TASK DETAILS
Set down all the lines below, each one exactly as shown.

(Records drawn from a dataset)
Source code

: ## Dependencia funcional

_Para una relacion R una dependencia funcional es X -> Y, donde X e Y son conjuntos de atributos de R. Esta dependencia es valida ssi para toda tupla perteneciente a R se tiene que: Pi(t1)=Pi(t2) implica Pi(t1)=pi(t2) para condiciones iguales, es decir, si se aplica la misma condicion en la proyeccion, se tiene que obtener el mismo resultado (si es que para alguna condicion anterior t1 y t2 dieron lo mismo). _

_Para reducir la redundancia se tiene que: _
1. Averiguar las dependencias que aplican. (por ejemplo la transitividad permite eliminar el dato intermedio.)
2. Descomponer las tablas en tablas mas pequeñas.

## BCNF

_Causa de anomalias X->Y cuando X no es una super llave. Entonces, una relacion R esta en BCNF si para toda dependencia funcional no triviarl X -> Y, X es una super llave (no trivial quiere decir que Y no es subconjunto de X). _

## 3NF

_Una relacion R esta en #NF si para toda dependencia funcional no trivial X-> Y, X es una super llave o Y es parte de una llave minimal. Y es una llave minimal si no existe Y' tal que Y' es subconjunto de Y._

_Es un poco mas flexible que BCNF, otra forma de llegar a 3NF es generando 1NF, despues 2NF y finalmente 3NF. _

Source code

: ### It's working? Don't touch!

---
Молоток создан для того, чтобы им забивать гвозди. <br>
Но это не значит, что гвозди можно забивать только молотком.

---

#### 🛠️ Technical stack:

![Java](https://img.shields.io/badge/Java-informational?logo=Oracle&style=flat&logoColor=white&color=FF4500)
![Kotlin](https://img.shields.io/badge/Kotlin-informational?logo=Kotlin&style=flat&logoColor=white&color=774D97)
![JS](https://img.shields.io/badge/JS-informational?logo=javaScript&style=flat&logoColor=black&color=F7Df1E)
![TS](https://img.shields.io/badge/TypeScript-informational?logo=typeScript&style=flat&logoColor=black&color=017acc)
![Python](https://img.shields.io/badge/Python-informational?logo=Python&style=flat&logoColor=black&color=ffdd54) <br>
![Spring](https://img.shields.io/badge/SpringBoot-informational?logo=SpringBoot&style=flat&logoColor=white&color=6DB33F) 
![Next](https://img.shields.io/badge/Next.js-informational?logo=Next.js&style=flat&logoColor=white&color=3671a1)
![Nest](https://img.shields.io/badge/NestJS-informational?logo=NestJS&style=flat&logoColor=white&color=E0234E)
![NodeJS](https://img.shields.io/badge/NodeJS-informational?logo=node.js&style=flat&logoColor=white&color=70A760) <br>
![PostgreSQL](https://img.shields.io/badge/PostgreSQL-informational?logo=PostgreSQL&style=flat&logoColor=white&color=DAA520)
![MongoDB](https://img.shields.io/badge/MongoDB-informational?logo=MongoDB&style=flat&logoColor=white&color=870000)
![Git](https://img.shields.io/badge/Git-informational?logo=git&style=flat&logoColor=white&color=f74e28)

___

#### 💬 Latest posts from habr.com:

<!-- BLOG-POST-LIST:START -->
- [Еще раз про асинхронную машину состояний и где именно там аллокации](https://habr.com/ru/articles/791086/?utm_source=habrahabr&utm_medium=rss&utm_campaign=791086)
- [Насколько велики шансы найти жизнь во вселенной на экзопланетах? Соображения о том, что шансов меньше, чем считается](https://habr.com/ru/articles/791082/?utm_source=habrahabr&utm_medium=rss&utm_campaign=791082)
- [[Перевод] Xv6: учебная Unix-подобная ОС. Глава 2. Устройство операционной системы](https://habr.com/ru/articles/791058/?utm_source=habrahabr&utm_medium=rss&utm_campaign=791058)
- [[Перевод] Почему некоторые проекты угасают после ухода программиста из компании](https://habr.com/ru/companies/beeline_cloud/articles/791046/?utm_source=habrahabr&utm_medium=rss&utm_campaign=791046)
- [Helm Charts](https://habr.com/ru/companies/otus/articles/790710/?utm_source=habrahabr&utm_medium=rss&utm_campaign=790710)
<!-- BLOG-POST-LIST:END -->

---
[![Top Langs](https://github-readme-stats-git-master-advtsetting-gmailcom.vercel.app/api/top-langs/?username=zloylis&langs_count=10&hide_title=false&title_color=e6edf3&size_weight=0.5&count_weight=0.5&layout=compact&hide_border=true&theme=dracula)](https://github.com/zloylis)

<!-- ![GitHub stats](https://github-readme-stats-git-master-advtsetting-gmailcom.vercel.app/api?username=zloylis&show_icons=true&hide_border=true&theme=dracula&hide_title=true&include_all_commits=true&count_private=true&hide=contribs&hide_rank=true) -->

EXPECTED ANSWER
Source code

: ## Dependencia funcional

_Para una relacion R una dependencia funcional es X -> Y, donde X e Y son conjuntos de atributos de R. Esta dependencia es valida ssi para toda tupla perteneciente a R se tiene que: Pi(t1)=Pi(t2) implica Pi(t1)=pi(t2) para condiciones iguales, es decir, si se aplica la misma condicion en la proyeccion, se tiene que obtener el mismo resultado (si es que para alguna condicion anterior t1 y t2 dieron lo mismo). _

_Para reducir la redundancia se tiene que: _
1. Averiguar las dependencias que aplican. (por ejemplo la transitividad permite eliminar el dato intermedio.)
2. Descomponer las tablas en tablas mas pequeñas.

## BCNF

_Causa de anomalias X->Y cuando X no es una super llave. Entonces, una relacion R esta en BCNF si para toda dependencia funcional no triviarl X -> Y, X es una super llave (no trivial quiere decir que Y no es subconjunto de X). _

## 3NF

_Una relacion R esta en #NF si para toda dependencia funcional no trivial X-> Y, X es una super llave o Y es parte de una llave minimal. Y es una llave minimal si no existe Y' tal que Y' es subconjunto de Y._

_Es un poco mas flexible que BCNF, otra forma de llegar a 3NF es generando 1NF, despues 2NF y finalmente 3NF. _

Source code

: ### It's working? Don't touch!

---
Молоток создан для того, чтобы им забивать гвозди. <br>
Но это не значит, что гвозди можно забивать только молотком.

---

#### 🛠️ Technical stack:

![Java](https://img.shields.io/badge/Java-informational?logo=Oracle&style=flat&logoColor=white&color=FF4500)
![Kotlin](https://img.shields.io/badge/Kotlin-informational?logo=Kotlin&style=flat&logoColor=white&color=774D97)
![JS](https://img.shields.io/badge/JS-informational?logo=javaScript&style=flat&logoColor=black&color=F7Df1E)
![TS](https://img.shields.io/badge/TypeScript-informational?logo=typeScript&style=flat&logoColor=black&color=017acc)
![Python](https://img.shields.io/badge/Python-informational?logo=Python&style=flat&logoColor=black&color=ffdd54) <br>
![Spring](https://img.shields.io/badge/SpringBoot-informational?logo=SpringBoot&style=flat&logoColor=white&color=6DB33F) 
![Next](https://img.shields.io/badge/Next.js-informational?logo=Next.js&style=flat&logoColor=white&color=3671a1)
![Nest](https://img.shields.io/badge/NestJS-informational?logo=NestJS&style=flat&logoColor=white&color=E0234E)
![NodeJS](https://img.shields.io/badge/NodeJS-informational?logo=node.js&style=flat&logoColor=white&color=70A760) <br>
![PostgreSQL](https://img.shields.io/badge/PostgreSQL-informational?logo=PostgreSQL&style=flat&logoColor=white&color=DAA520)
![MongoDB](https://img.shields.io/badge/MongoDB-informational?logo=MongoDB&style=flat&logoColor=white&color=870000)
![Git](https://img.shields.io/badge/Git-informational?logo=git&style=flat&logoColor=white&color=f74e28)

___

#### 💬 Latest posts from habr.com:

<!-- BLOG-POST-LIST:START -->
- [Еще раз про асинхронную машину состояний и где именно там аллокации](https://habr.com/ru/articles/791086/?utm_source=habrahabr&utm_medium=rss&utm_campaign=791086)
- [Насколько велики шансы найти жизнь во вселенной на экзопланетах? Соображения о том, что шансов меньше, чем считается](https://habr.com/ru/articles/791082/?utm_source=habrahabr&utm_medium=rss&utm_campaign=791082)
- [[Перевод] Xv6: учебная Unix-подобная ОС. Глава 2. Устройство операционной системы](https://habr.com/ru/articles/791058/?utm_source=habrahabr&utm_medium=rss&utm_campaign=791058)
- [[Перевод] Почему некоторые проекты угасают после ухода программиста из компании](https://habr.com/ru/companies/beeline_cloud/articles/791046/?utm_source=habrahabr&utm_medium=rss&utm_campaign=791046)
- [Helm Charts](https://habr.com/ru/companies/otus/articles/790710/?utm_source=habrahabr&utm_medium=rss&utm_campaign=790710)
<!-- BLOG-POST-LIST:END -->

---
[![Top Langs](https://github-readme-stats-git-master-advtsetting-gmailcom.vercel.app/api/top-langs/?username=zloylis&langs_count=10&hide_title=false&title_color=e6edf3&size_weight=0.5&count_weight=0.5&layout=compact&hide_border=true&theme=dracula)](https://github.com/zloylis)

<!-- ![GitHub stats](https://github-readme-stats-git-master-advtsetting-gmailcom.vercel.app/api?username=zloylis&show_icons=true&hide_border=true&theme=dracula&hide_title=true&include_all_commits=true&count_private=true&hide=contribs&hide_rank=true) -->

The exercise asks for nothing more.